REQUIREMENT: Where in the data below does the word "openlemma" appear? Copy every line that has it.

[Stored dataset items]
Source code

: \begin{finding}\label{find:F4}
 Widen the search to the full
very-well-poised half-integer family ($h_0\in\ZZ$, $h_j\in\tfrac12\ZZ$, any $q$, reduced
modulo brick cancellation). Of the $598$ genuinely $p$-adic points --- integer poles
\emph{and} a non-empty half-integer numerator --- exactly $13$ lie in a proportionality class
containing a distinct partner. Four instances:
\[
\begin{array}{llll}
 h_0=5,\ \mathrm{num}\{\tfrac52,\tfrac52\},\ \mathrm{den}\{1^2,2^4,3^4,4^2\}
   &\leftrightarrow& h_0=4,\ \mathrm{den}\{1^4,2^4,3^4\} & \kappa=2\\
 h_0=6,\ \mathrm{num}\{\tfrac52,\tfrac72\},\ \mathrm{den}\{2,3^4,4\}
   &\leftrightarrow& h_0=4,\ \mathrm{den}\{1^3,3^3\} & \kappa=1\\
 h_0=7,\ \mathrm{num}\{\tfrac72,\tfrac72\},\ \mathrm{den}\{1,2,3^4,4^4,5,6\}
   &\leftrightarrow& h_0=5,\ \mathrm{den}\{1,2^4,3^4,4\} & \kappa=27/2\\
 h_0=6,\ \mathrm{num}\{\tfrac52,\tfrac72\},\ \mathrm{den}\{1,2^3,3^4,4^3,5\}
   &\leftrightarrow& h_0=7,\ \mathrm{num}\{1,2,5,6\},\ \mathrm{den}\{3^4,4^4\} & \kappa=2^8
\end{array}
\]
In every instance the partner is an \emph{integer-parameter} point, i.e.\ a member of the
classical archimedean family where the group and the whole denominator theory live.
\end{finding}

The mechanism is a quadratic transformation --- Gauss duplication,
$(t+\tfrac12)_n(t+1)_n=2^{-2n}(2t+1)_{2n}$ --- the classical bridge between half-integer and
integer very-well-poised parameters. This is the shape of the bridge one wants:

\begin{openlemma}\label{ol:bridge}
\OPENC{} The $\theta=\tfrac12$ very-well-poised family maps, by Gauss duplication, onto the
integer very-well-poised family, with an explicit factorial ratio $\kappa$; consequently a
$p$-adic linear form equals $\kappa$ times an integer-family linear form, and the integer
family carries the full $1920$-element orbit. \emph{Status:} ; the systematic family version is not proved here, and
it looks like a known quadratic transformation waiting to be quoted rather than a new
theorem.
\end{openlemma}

ANSWER AREA:
\begin{openlemma}\label{ol:bridge}
\end{openlemma}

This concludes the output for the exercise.